··· PROVIDED MATERIAL ···

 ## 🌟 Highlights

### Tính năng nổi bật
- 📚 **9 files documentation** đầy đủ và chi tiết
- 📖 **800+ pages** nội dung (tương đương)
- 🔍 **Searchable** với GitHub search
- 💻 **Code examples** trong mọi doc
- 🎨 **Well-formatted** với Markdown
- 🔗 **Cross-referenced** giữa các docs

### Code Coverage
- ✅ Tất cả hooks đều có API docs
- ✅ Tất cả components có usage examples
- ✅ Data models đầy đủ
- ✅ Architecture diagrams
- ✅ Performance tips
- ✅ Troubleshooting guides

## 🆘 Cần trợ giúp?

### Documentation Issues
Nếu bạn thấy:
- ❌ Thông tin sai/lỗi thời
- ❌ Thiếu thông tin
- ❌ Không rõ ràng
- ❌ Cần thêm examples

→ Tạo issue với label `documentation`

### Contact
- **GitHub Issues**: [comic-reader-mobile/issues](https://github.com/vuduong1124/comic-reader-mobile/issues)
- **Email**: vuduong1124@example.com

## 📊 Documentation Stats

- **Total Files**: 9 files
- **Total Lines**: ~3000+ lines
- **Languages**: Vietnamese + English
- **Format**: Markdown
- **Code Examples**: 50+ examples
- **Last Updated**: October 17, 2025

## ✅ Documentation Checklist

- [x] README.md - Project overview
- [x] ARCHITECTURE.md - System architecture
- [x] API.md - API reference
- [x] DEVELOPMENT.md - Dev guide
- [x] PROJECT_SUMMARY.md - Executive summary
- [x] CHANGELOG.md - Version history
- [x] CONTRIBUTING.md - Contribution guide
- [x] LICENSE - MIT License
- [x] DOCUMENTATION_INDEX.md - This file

···

_AIM OF THE TASK_:
Word for word, return each of the entries shown above.

_RESPONSE BELOW_:
 ## 🌟 Highlights

### Tính năng nổi bật
- 📚 **9 files documentation** đầy đủ và chi tiết
- 📖 **800+ pages** nội dung (tương đương)
- 🔍 **Searchable** với GitHub search
- 💻 **Code examples** trong mọi doc
- 🎨 **Well-formatted** với Markdown
- 🔗 **Cross-referenced** giữa các docs

### Code Coverage
- ✅ Tất cả hooks đều có API docs
- ✅ Tất cả components có usage examples
- ✅ Data models đầy đủ
- ✅ Architecture diagrams
- ✅ Performance tips
- ✅ Troubleshooting guides

## 🆘 Cần trợ giúp?

### Documentation Issues
Nếu bạn thấy:
- ❌ Thông tin sai/lỗi thời
- ❌ Thiếu thông tin
- ❌ Không rõ ràng
- ❌ Cần thêm examples

→ Tạo issue với label `documentation`

### Contact
- **GitHub Issues**: [comic-reader-mobile/issues](https://github.com/vuduong1124/comic-reader-mobile/issues)
- **Email**: vuduong1124@example.com

## 📊 Documentation Stats

- **Total Files**: 9 files
- **Total Lines**: ~3000+ lines
- **Languages**: Vietnamese + English
- **Format**: Markdown
- **Code Examples**: 50+ examples
- **Last Updated**: October 17, 2025

## ✅ Documentation Checklist

- [x] README.md - Project overview
- [x] ARCHITECTURE.md - System architecture
- [x] API.md - API reference
- [x] DEVELOPMENT.md - Dev guide
- [x] PROJECT_SUMMARY.md - Executive summary
- [x] CHANGELOG.md - Version history
- [x] CONTRIBUTING.md - Contribution guide
- [x] LICENSE - MIT License
- [x] DOCUMENTATION_INDEX.md - This file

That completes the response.